━━ Data to examine

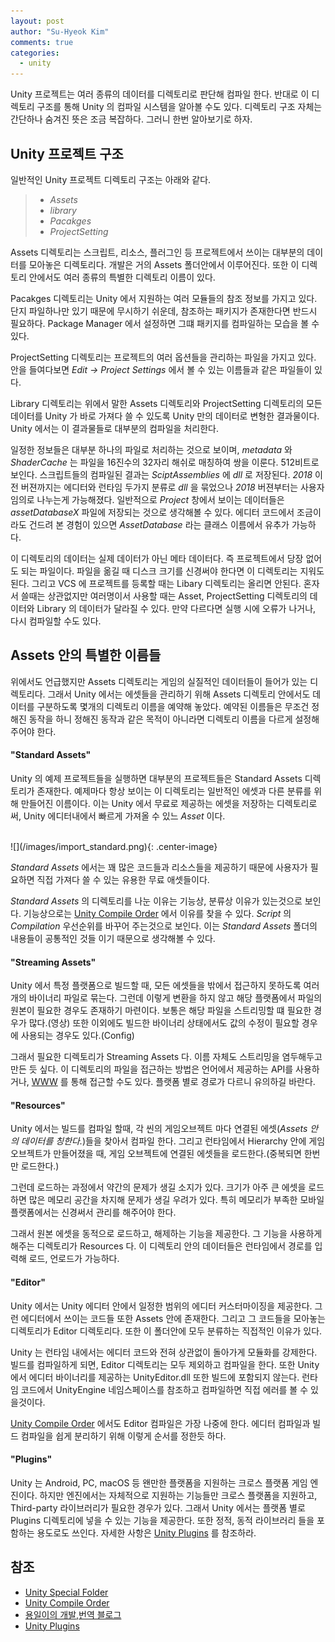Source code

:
 ```yaml
---
layout: post
author: "Su-Hyeok Kim"
comments: true
categories:
  - unity
---
```


Unity 프로젝트는 여러 종류의 데이터를 디렉토리로 판단해 컴파일 한다. 반대로 이 디렉토리 구조를 통해 Unity 의 컴파일 시스템을 알아볼 수도 있다. 디렉토리 구조 자체는 간단하나 숨겨진 뜻은 조금 복잡하다. 그러니 한번 알아보기로 하자.

<!-- more -->
## Unity 프로젝트 구조

일반적인 Unity 프로젝트 디렉토리 구조는 아래와 같다.

> - _Assets_
> - _library_
> - _Pacakges_
> - _ProjectSetting_

Assets 디렉토리는 스크립트, 리소스, 플러그인 등 프로젝트에서 쓰이는 대부분의 데이터를 모아놓은 디렉토리다. 개발은 거의 Assets 폴더안에서 이루어진다. 또한 이 디렉토리 안에서도 여러 종류의 특별한 디렉토리 이름이 있다.

Pacakges 디렉토리는 Unity 에서 지원하는 여러 모듈들의 참조 정보를 가지고 있다. 단지 파일하나만 있기 때문에 무시하기 쉬운데, 참조하는 패키지가 존재한다면 반드시 필요하다. Package Manager 에서 설정하면 그떄 패키지를 컴파일하는 모습을 볼 수 있다.

ProjectSetting 디렉토리는 프로젝트의 여러 옵션들을 관리하는 파일을 가지고 있다. 안을 들여다보면 _Edit -> Project Settings_ 에서 볼 수 있는 이름들과 같은 파일들이 있다.

Library 디렉토리는 위에서 말한 Assets 디렉토리와 ProjectSetting 디렉토리의 모든 데이터를 Unity 가 바로 가져다 쓸 수 있도록 Unity 만의 데이터로 변형한 결과물이다. Unity 에서는 이 결과물들로 대부분의 컴파일을 처리한다.

일정한 정보들은 대부분 하나의 파일로 처리하는 것으로 보이며, _metadata_ 와 _ShaderCache_ 는 파일을 16진수의 32자리 해쉬로 매칭하여 쌍을 이룬다. 512비트로 보인다. 스크립트들의 컴파일된 결과는 _SciptAssemblies_ 에 _dll_ 로 저장된다. _2018_ 이전 버젼까지는 에디터와 런타임 두가지 분류로 _dll_ 을 묶었으나 _2018_ 버젼부터는 사용자 임의로 나누는게 가능해졌다. 일반적으로 _Project_ 창에서 보이는 데이터들은 _assetDatabaseX_ 파일에 저장되는 것으로 생각해볼 수 있다. 에디터 코드에서 조금이라도 건드려 본 경험이 있으면 _AssetDatabase_ 라는 클래스 이름에서 유추가 가능하다.

이 디렉토리의 데이터는 실제 데이터가 아닌 메타 데이터다. 즉 프로젝트에서 당장 없어도 되는 파일이다. 파일을 옮길 때 디스크 크기를 신경써야 한다면 이 디렉토리는 지워도 된다. 그리고 VCS 에 프로젝트를 등록할 때는 Libary 디렉토리는 올리면 안된다. 혼자서 쓸때는 상관없지만 여러명이서 사용할 때는 Asset, ProjectSetting 디렉토리의 데이터와 Library 의 데이터가 달라질 수 있다. 만약 다르다면 실행 시에 오류가 나거나, 다시 컴파일할 수도 있다.

## Assets 안의 특별한 이름들

위에서도 언급했지만 Assets 디렉토리는 게임의 실질적인 데이터들이 들어가 있는 디렉토리다. 그래서 Unity 에서는 에셋들을 관리하기 위해 Assets 디렉토리 안에서도 데이터를 구분하도록 몇개의 디렉토리 이름을 예약해 놓았다. 예약된 이름들은 무조건 정해진 동작을 하니 정해진 동작과 같은 목적이 아니라면 디렉토리 이름을 다르게 설정해주어야 한다.

#### "Standard Assets"

Unity 의 예제 프로젝트들을 실행하면 대부분의 프로젝트들은 Standard Assets 디렉토리가 존재한다. 예제마다 항상 보이는 이 디렉토리는 일반적인 에셋과 다른 분류를 위해 만들어진 이름이다. 이는 Unity 에서 무료로 제공하는 에셋을 저장하는 디렉토리로써, Unity 에디터내에서 빠르게 가져올 수 있느 _Asset_ 이다.

<br/>
![](/images/import_standard.png){: .center-image}
</center>
<br/>

_Standard Assets_ 에서는 꽤 많은 코드들과 리소스들을 제공하기 때문에 사용자가 필요하면 직접 가져다 쓸 수 있는 유용한 무료 애셋들이다.

_Standard Assets_ 의 디렉토리를 나눈 이유는 기능상, 분류상 이유가 있는것으로 보인다. 기능상으로는 [Unity Compile Order](https://docs.unity3d.com/Manual/ScriptCompileOrderFolders.html) 에서 이유를 찾을 수 있다. _Script_ 의 _Compilation_ 우선순위를 바꾸어 주는것으로 보인다. 이는 _Standard Assets_ 폴더의 내용들이 공통적인 것들 이기 때문으로 생각해볼 수 있다.

#### "Streaming Assets"

Unity 에서 특정 플랫폼으로 빌드할 때, 모든 에셋들을 밖에서 접근하지 못하도록 여러개의 바이너리 파일로 묶는다. 그런데 이렇게 변환을 하지 않고 해당 플랫폼에서 파일의 원본이 필요한 경우도 존재하기 마련이다. 보통은 해당 파일을 스트리밍할 떄 필요한 경우가 많다.(영상) 또한 이외에도 빌드한 바이너리 상태에서도 값의 수정이 필요할 경우에 사용되는 경우도 있다.(Config)

그래서 필요한 디렉토리가 Streaming Assets 다. 이름 자체도 스트리밍을 염두해두고 만든 듯 싶다. 이 디렉토리의 파일을 접근하는 방법은 언어에서 제공하는 API를 사용하거나, [WWW](https://docs.unity3d.com/ScriptReference/WWW.html) 를 통해 접근할 수도 있다. 플랫폼 별로 경로가 다르니 유의하길 바란다.

#### "Resources"

Unity 에서는 빌드를 컴파일 할때, 각 씬의 게임오브젝트 마다 연결된 에셋(_Assets 안의 데이터를 칭한다._)들을 찾아서 컴파일 한다. 그리고 런타임에서 Hierarchy 안에 게임 오브젝트가 만들어졌을 때, 게임 오브젝트에 연결된 에셋들을 로드한다.(중복되면 한번만 로드한다.)

그런데 로드하는 과정에서 약간의 문제가 생길 소지가 있다. 크기가 아주 큰 에셋을 로드하면 많은 메모리 공간을 차지해 문제가 생길 우려가 있다. 특히 메모리가 부족한 모바일 플랫폼에서는 신경써서 관리를 해주어야 한다.

그래서 원본 에셋을 동적으로 로드하고, 해제하는 기능을 제공한다. 그 기능을 사용하게 해주는 디렉토리가 Resources 다. 이 디렉토리 안의 데이터들은 런타임에서 경로를 입력해 로드, 언로드가 가능하다.

#### "Editor"

Unity 에서는 Unity 에디터 안에서 일정한 범위의 에디터 커스터마이징을 제공한다. 그런 에디터에서 쓰이는 코드들 또한 Assets 안에 존재한다. 그리고 그 코드들을 모아놓는 디렉토리가 Editor 디렉토리다. 또한 이 폴더안에 모두 분류하는 직접적인 이유가 있다.

Unity 는 런타임 내에서는 에디터 코드와 전혀 상관없이 돌아가게 모듈화를 강제한다. 빌드를 컴파일하게 되면, Editor 디렉토리는 모두 제외하고 컴파일을 한다. 또한 Unity 에서 에디터 바이너리를 제공하는 UnityEditor.dll 또한 빌드에 포함되지 않는다. 런타임 코드에서 UnityEngine 네임스페이스를 참조하고 컴파일하면 직접 에러를 볼 수 있을것이다.

[Unity Compile Order](https://docs.unity3d.com/Manual/ScriptCompileOrderFolders.html) 에서도 Editor 컴파일은 가장 나중에 한다. 에디터 컴파일과 빌드 컴파일을 쉽게 분리하기 위해 이렇게 순서를 정한듯 하다.

#### "Plugins"

Unity 는 Android, PC, macOS 등 왠만한 플랫폼을 지원하는 크로스 플랫폼 게임 엔진이다. 하지만 엔진에서는 자체적으로 지원하는 기능들만 크로스 플랫폼을 지원하고, Third-party 라이브러리가 필요한 경우가 있다. 그래서 Unity 에서는 플랫폼 별로 Plugins 디렉토리에 넣을 수 있는 기능을 제공한다. 또한 정적, 동적 라이브러리 들을 포함하는 용도로도 쓰인다. 자세한 사항은 [Unity Plugins](https://docs.unity3d.com/Manual/PluginInspector.html) 를 참조하라.

## 참조

- [Unity Special Folder](https://docs.unity3d.com/kr/current/Manual/SpecialFolders.html)
- [Unity Compile Order](https://docs.unity3d.com/Manual/ScriptCompileOrderFolders.html)
- [용일이의 개발,번역 블로그](http://yongil.net/unity/2015/04/23/Unity-Special-Folder-Names-in-your-Assets-Folder.html)
- [Unity Plugins](https://docs.unity3d.com/Manual/PluginInspector.html)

━━━━

▶ About this task
Write out the lines from the one containing "Unity 는 Android, PC, macOS" through the last line of the records above. Include both of those lines and nothing else.

▶ Finished exercise
Unity 는 Android, PC, macOS 등 왠만한 플랫폼을 지원하는 크로스 플랫폼 게임 엔진이다. 하지만 엔진에서는 자체적으로 지원하는 기능들만 크로스 플랫폼을 지원하고, Third-party 라이브러리가 필요한 경우가 있다. 그래서 Unity 에서는 플랫폼 별로 Plugins 디렉토리에 넣을 수 있는 기능을 제공한다. 또한 정적, 동적 라이브러리 들을 포함하는 용도로도 쓰인다. 자세한 사항은 [Unity Plugins](https://docs.unity3d.com/Manual/PluginInspector.html) 를 참조하라.

## 참조

- [Unity Special Folder](https://docs.unity3d.com/kr/current/Manual/SpecialFolders.html)
- [Unity Compile Order](https://docs.unity3d.com/Manual/ScriptCompileOrderFolders.html)
- [용일이의 개발,번역 블로그](http://yongil.net/unity/2015/04/23/Unity-Special-Folder-Names-in-your-Assets-Folder.html)
- [Unity Plugins](https://docs.unity3d.com/Manual/PluginInspector.html)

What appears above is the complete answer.